Rendered images with source text
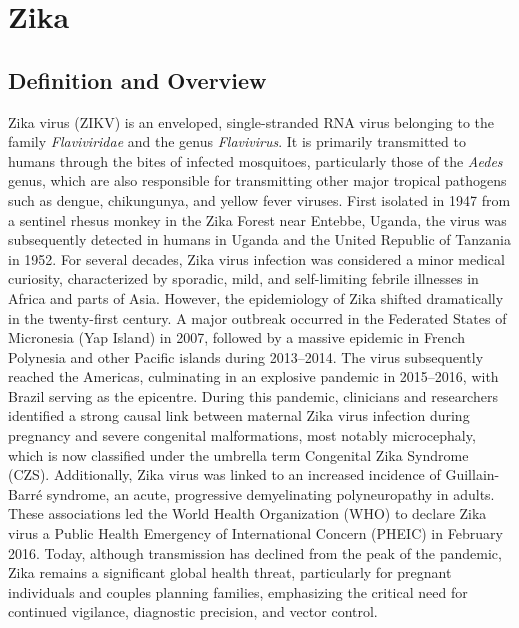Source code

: \chapter{Zika}

\section*{Definition and Overview}
Zika virus (ZIKV) is an enveloped, single-stranded RNA virus belonging to the family \textit{Flaviviridae} and the genus \textit{Flavivirus}. It is primarily transmitted to humans through the bites of infected mosquitoes, particularly those of the \textit{Aedes} genus, which are also responsible for transmitting other major tropical pathogens such as dengue, chikungunya, and yellow fever viruses. First isolated in 1947 from a sentinel rhesus monkey in the Zika Forest near Entebbe, Uganda, the virus was subsequently detected in humans in Uganda and the United Republic of Tanzania in 1952. For several decades, Zika virus infection was considered a minor medical curiosity, characterized by sporadic, mild, and self-limiting febrile illnesses in Africa and parts of Asia. However, the epidemiology of Zika shifted dramatically in the twenty-first century. A major outbreak occurred in the Federated States of Micronesia (Yap Island) in 2007, followed by a massive epidemic in French Polynesia and other Pacific islands during 2013--2014. The virus subsequently reached the Americas, culminating in an explosive pandemic in 2015--2016, with Brazil serving as the epicentre. During this pandemic, clinicians and researchers identified a strong causal link between maternal Zika virus infection during pregnancy and severe congenital malformations, most notably microcephaly, which is now classified under the umbrella term Congenital Zika Syndrome (CZS). Additionally, Zika virus was linked to an increased incidence of Guillain-Barr\'e syndrome, an acute, progressive demyelinating polyneuropathy in adults. These associations led the World Health Organization (WHO) to declare Zika virus a Public Health Emergency of International Concern (PHEIC) in February 2016. Today, although transmission has declined from the peak of the pandemic, Zika remains a significant global health threat, particularly for pregnant individuals and couples planning families, emphasizing the critical need for continued vigilance, diagnostic precision, and vector control.

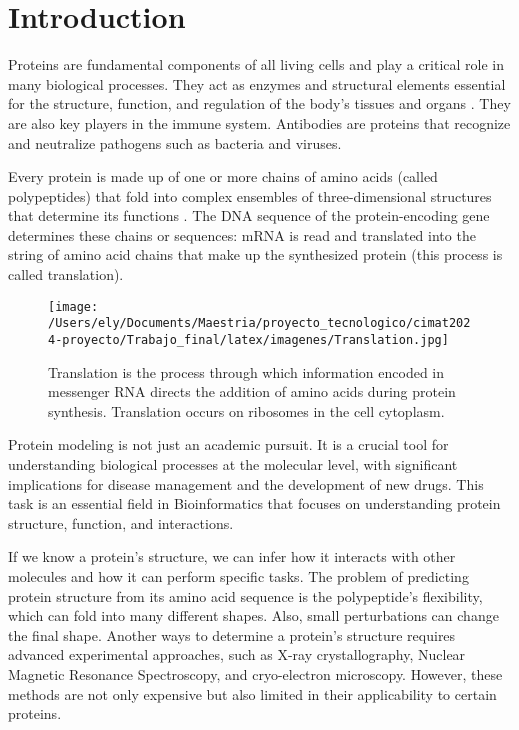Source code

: \documentclass[letterpaper,spanish,reprint,nofootinbib,showkeys,aps]{revtex4-2}
\begin{document}
\section{Introduction}




Proteins are fundamental components of all living cells and play a critical role in many biological processes. They act as enzymes and structural elements essential for the structure, function, and regulation of the body's tissues and organs \cite{genomeglossary_protein} . They are also key players in the immune system. Antibodies are proteins that recognize and neutralize pathogens such as bacteria and viruses.\cite{hu2024survey} 


Every protein is made up of one or more chains of amino acids (called polypeptides)  that fold into complex ensembles of three-dimensional structures that determine its functions \cite{genomeglossary_protein}.  The DNA sequence of the protein-encoding gene determines these chains or sequences: mRNA is read and translated into the string of amino acid chains that make up the synthesized protein (this process is called translation). \cite{genomeglossary_translation} 


\begin{figure} [H]
	\begin{center}
		\texttt{[image: /Users/ely/Documents/Maestria/proyecto\_tecnologico/cimat2024-proyecto/Trabajo\_final/latex/imagenes/Translation.jpg]}
		\caption{Translation is the process through which information encoded in messenger RNA directs the addition of amino acids during protein synthesis. Translation occurs on ribosomes in the cell cytoplasm. \cite{genomeglossary_translation}}
   \end{center} 
\end{figure}


Protein modeling is not just an academic pursuit. It is a crucial tool for understanding biological processes at the molecular level, with significant implications for disease management and the development of new drugs. This task is an essential field in Bioinformatics that focuses on understanding protein structure, function, and interactions. 

If we know a protein's structure, we can infer how it interacts with other molecules and how it can perform specific tasks. The problem of predicting protein structure from its amino acid sequence is the polypeptide's flexibility, which can fold into many different shapes. Also, small perturbations can change the final shape.
Another ways to determine a protein's structure requires advanced experimental approaches, such as X-ray crystallography, Nuclear Magnetic Resonance Spectroscopy, and cryo-electron microscopy. However, these methods are not only expensive but also limited in their applicability to certain proteins.
\end{document}
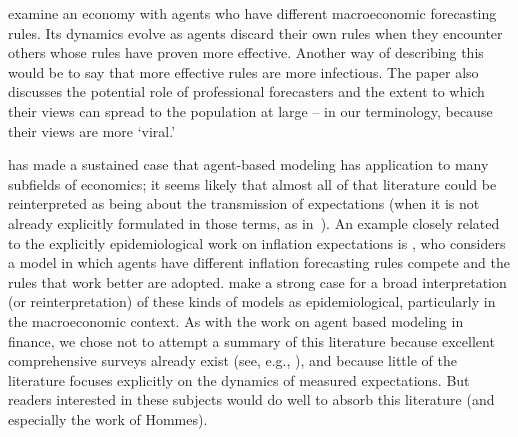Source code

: 
\cite{arifovic2018learning} examine an economy with agents who have different macroeconomic forecasting rules.  Its dynamics evolve as agents discard their own rules when they encounter others whose rules have proven more effective.  Another way of describing this would be to say that more effective rules are more infectious.    The paper also discusses the potential role of professional forecasters and the extent to which their views can spread to the population at large -- in our terminology, because their views are more `viral.'

\cite{tesfatsion2006agent} has made a sustained case that agent-based modeling has application to many subfields of economics; it seems likely that almost all of that literature could be reinterpreted as being about the transmission of expectations (when it is not already explicitly formulated in those terms, as in~\cite{hommes2006heterogeneous}).  An example closely related to the explicitly epidemiological work on inflation expectations is \cite{branchHeteroExp}, who considers a model in which agents have different inflation forecasting rules compete and the rules that work better are adopted.  \cite{haldane_drawing_2019} make a strong case for a broad interpretation (or reinterpretation) of these kinds of models as epidemiological, particularly in the macroeconomic context.  As with the work on agent based modeling in finance, we chose not to attempt a summary of this literature because excellent comprehensive surveys already exist (see, e.g., \cite{ddAgentBasedMacro}), and because little of the literature focuses explicitly on the dynamics of measured expectations.  But readers interested in these subjects would do well to absorb this literature (and especially the work of Hommes).

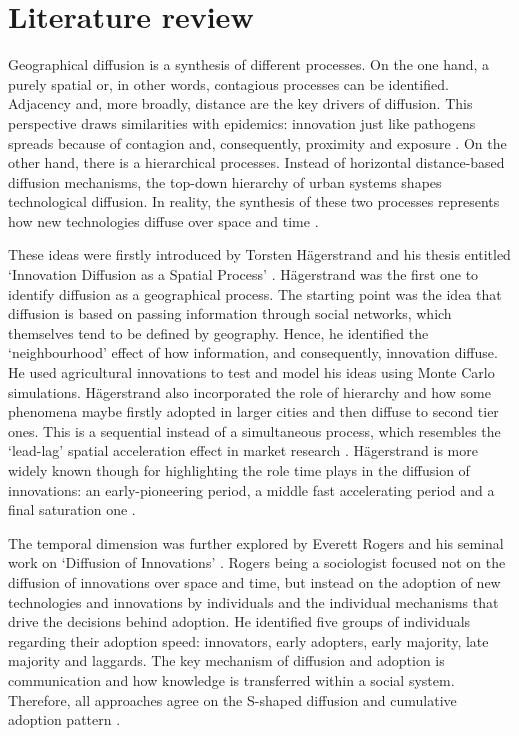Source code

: \documentclass[
  authoryear,
  preprint,
  3p]{elsarticle}
\begin{document}
\section{Literature review}\label{sec-litreview}

Geographical diffusion is a synthesis of different processes. On the one
hand, a purely spatial or, in other words, contagious processes can be
identified. Adjacency and, more broadly, distance are the key drivers of
diffusion. This perspective draws similarities with epidemics:
innovation just like pathogens spreads because of contagion and,
consequently, proximity and exposure \citep{hivner2003facilitating}. On
the other hand, there is a hierarchical processes. Instead of horizontal
distance-based diffusion mechanisms, the top-down hierarchy of urban
systems shapes technological diffusion. In reality, the synthesis of
these two processes represents how new technologies diffuse over space
and time \citep{morrill2020spatial}.

These ideas were firstly introduced by Torsten Hägerstrand and his
thesis entitled `Innovation Diffusion as a Spatial Process'
\citep{hagerstrand1968innovation}. Hägerstrand was the first one to
identify diffusion as a geographical process. The starting point was the
idea that diffusion is based on passing information through social
networks, which themselves tend to be defined by geography. Hence, he
identified the `neighbourhood' effect of how information, and
consequently, innovation diffuse. He used agricultural innovations to
test and model his ideas using Monte Carlo simulations. Hägerstrand also
incorporated the role of hierarchy and how some phenomena maybe firstly
adopted in larger cities and then diffuse to second tier ones. This is a
sequential instead of a simultaneous process, which resembles the
`lead-lag' spatial acceleration effect in market research
\citep{bento2018time, PERES201091}. Hägerstrand is more widely known
though for highlighting the role time plays in the diffusion of
innovations: an early-pioneering period, a middle fast accelerating
period and a final saturation one \citep{morrill2020spatial}.

The temporal dimension was further explored by Everett Rogers and his
seminal work on `Diffusion of Innovations' \citep{rogers2010diffusion}.
Rogers being a sociologist focused not on the diffusion of innovations
over space and time, but instead on the adoption of new technologies and
innovations by individuals and the individual mechanisms that drive the
decisions behind adoption. He identified five groups of individuals
regarding their adoption speed: innovators, early adopters, early
majority, late majority and laggards. The key mechanism of diffusion and
adoption is communication and how knowledge is transferred within a
social system. Therefore, all approaches agree on the S-shaped diffusion
and cumulative adoption pattern \citep{grubler1990rise}.
\end{document}
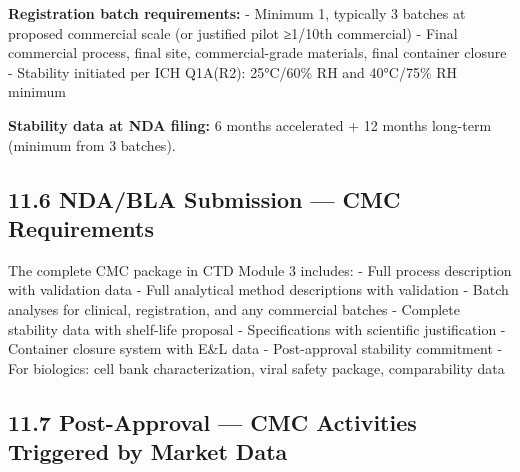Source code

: \documentclass[
  11pt,
  a4paper,
]{report}
\begin{document}
\textbf{Registration batch requirements:} - Minimum 1, typically 3
batches at proposed commercial scale (or justified pilot ≥1/10th
commercial) - Final commercial process, final site, commercial-grade
materials, final container closure - Stability initiated per ICH
Q1A(R2): 25°C/60\% RH and 40°C/75\% RH minimum

\textbf{Stability data at NDA filing:} 6 months accelerated + 12 months
long-term (minimum from 3 batches).

\hypertarget{ndabla-submission-cmc-requirements}{%
\subsection{11.6 NDA/BLA Submission --- CMC
Requirements}\label{ndabla-submission-cmc-requirements}}

The complete CMC package in CTD Module 3 includes: - Full process
description with validation data - Full analytical method descriptions
with validation - Batch analyses for clinical, registration, and any
commercial batches - Complete stability data with shelf-life proposal -
Specifications with scientific justification - Container closure system
with E\&L data - Post-approval stability commitment - For biologics:
cell bank characterization, viral safety package, comparability data

\hypertarget{post-approval-cmc-activities-triggered-by-market-data}{%
\subsection{11.7 Post-Approval --- CMC Activities Triggered by Market
Data}\label{post-approval-cmc-activities-triggered-by-market-data}}
\end{document}
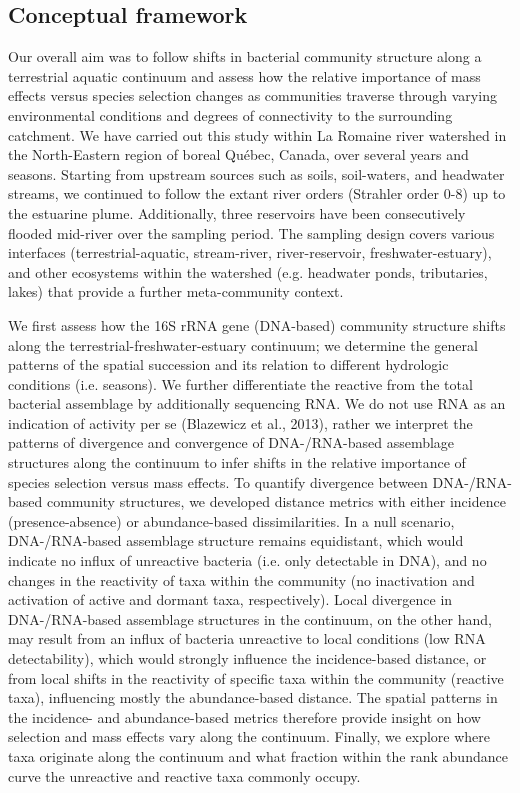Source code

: \documentclass[12pt,a4paper]{article} %
\begin{document}
\subsection*{Conceptual framework}
Our overall aim was to follow shifts in bacterial community structure along a terrestrial aquatic continuum and assess how the relative importance of mass effects versus species selection changes as communities traverse through varying environmental conditions and degrees of connectivity to the surrounding catchment. We have carried out this study within La Romaine river watershed in the North-Eastern region of boreal Québec, Canada, over several years and seasons. Starting from upstream sources such as soils, soil-waters, and headwater streams, we continued to follow the extant river orders (Strahler order 0-8) up to the estuarine plume. Additionally, three reservoirs have been consecutively flooded mid-river over the sampling period. The sampling design covers various interfaces (terrestrial-aquatic, stream-river, river-reservoir, freshwater-estuary), and other ecosystems within the watershed (e.g. headwater ponds, tributaries, lakes) that provide a further meta-community context.

We first assess how the 16S rRNA gene (DNA-based) community structure shifts along the terrestrial-freshwater-estuary continuum; we determine the general patterns of the spatial succession and its relation to different hydrologic conditions (i.e. seasons). We further differentiate the reactive from the total bacterial assemblage by additionally sequencing RNA. We do not use RNA as an indication of activity per se (Blazewicz et al., 2013), rather we interpret the patterns of divergence and convergence of DNA-/RNA-based assemblage structures along the continuum to infer shifts in the relative importance of species selection versus mass effects. To quantify divergence between DNA-/RNA-based community structures, we developed distance metrics with either incidence (presence-absence) or abundance-based dissimilarities. In a null scenario, DNA-/RNA-based assemblage structure remains equidistant, which would indicate no influx of unreactive bacteria (i.e. only detectable in DNA), and no changes in the reactivity of taxa within the community (no inactivation and activation of active and dormant taxa, respectively). Local divergence in DNA-/RNA-based assemblage structures in the continuum, on the other hand, may result from an influx of bacteria unreactive to local conditions (low RNA detectability), which would strongly influence the incidence-based distance, or from local shifts in the reactivity of specific taxa within the community (reactive taxa), influencing mostly the abundance-based distance. The spatial patterns in the incidence- and abundance-based metrics therefore provide insight on how selection and mass effects vary along the continuum. Finally, we explore where taxa originate along the continuum and what fraction within the rank abundance curve the unreactive and reactive taxa commonly occupy.
\end{document}
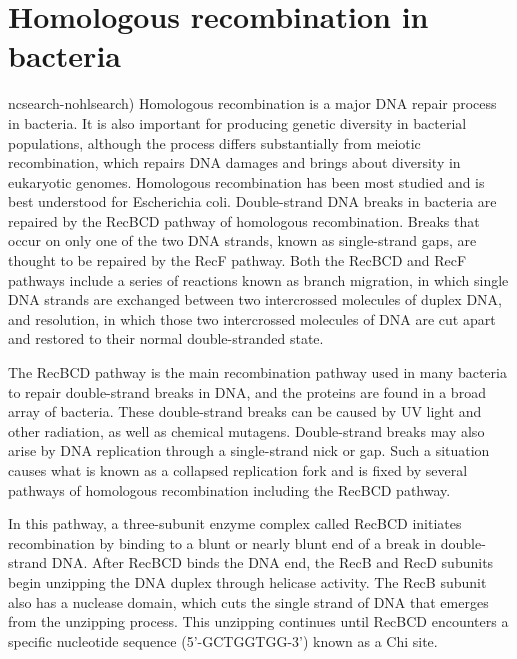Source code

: \hypertarget{homologous-recombination-in-bacteria}{%
\section{Homologous recombination in bacteria}\label{homologous-recombination-in-bacteria}}

ncsearch-nohlsearch) Homologous recombination is a major DNA repair process in bacteria. It is also important for producing genetic diversity in bacterial populations, although the process differs substantially from meiotic recombination, which repairs DNA damages and brings about diversity in eukaryotic genomes. Homologous recombination has been most studied and is best understood for Escherichia coli. Double-strand DNA breaks in bacteria are repaired by the RecBCD pathway of homologous recombination. Breaks that occur on only one of the two DNA strands, known as single-strand gaps, are thought to be repaired by the RecF pathway. Both the RecBCD and RecF pathways include a series of reactions known as branch migration, in which single DNA strands are exchanged between two intercrossed molecules of duplex DNA, and resolution, in which those two intercrossed molecules of DNA are cut apart and restored to their normal double-stranded state.

The RecBCD pathway is the main recombination pathway used in many bacteria to repair double-strand breaks in DNA, and the proteins are found in a broad array of bacteria. These double-strand breaks can be caused by UV light and other radiation, as well as chemical mutagens. Double-strand breaks may also arise by DNA replication through a single-strand nick or gap. Such a situation causes what is known as a collapsed replication fork and is fixed by several pathways of homologous recombination including the RecBCD pathway.

In this pathway, a three-subunit enzyme complex called RecBCD initiates recombination by binding to a blunt or nearly blunt end of a break in double-strand DNA. After RecBCD binds the DNA end, the RecB and RecD subunits begin unzipping the DNA duplex through helicase activity. The RecB subunit also has a nuclease domain, which cuts the single strand of DNA that emerges from the unzipping process. This unzipping continues until RecBCD encounters a specific nucleotide sequence (5'-GCTGGTGG-3') known as a Chi site.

§ **Your task**: The entries above hold the needed span. Transcribe exactly the lines from the one with "These ideas were" to the one with "networks, which themselves", both included.

§ **Result**:
These ideas were firstly introduced by Torsten Hägerstrand and his
thesis entitled `Innovation Diffusion as a Spatial Process'
\citep{hagerstrand1968innovation}. Hägerstrand was the first one to
identify diffusion as a geographical process. The starting point was the
idea that diffusion is based on passing information through social
networks, which themselves tend to be defined by geography. Hence, he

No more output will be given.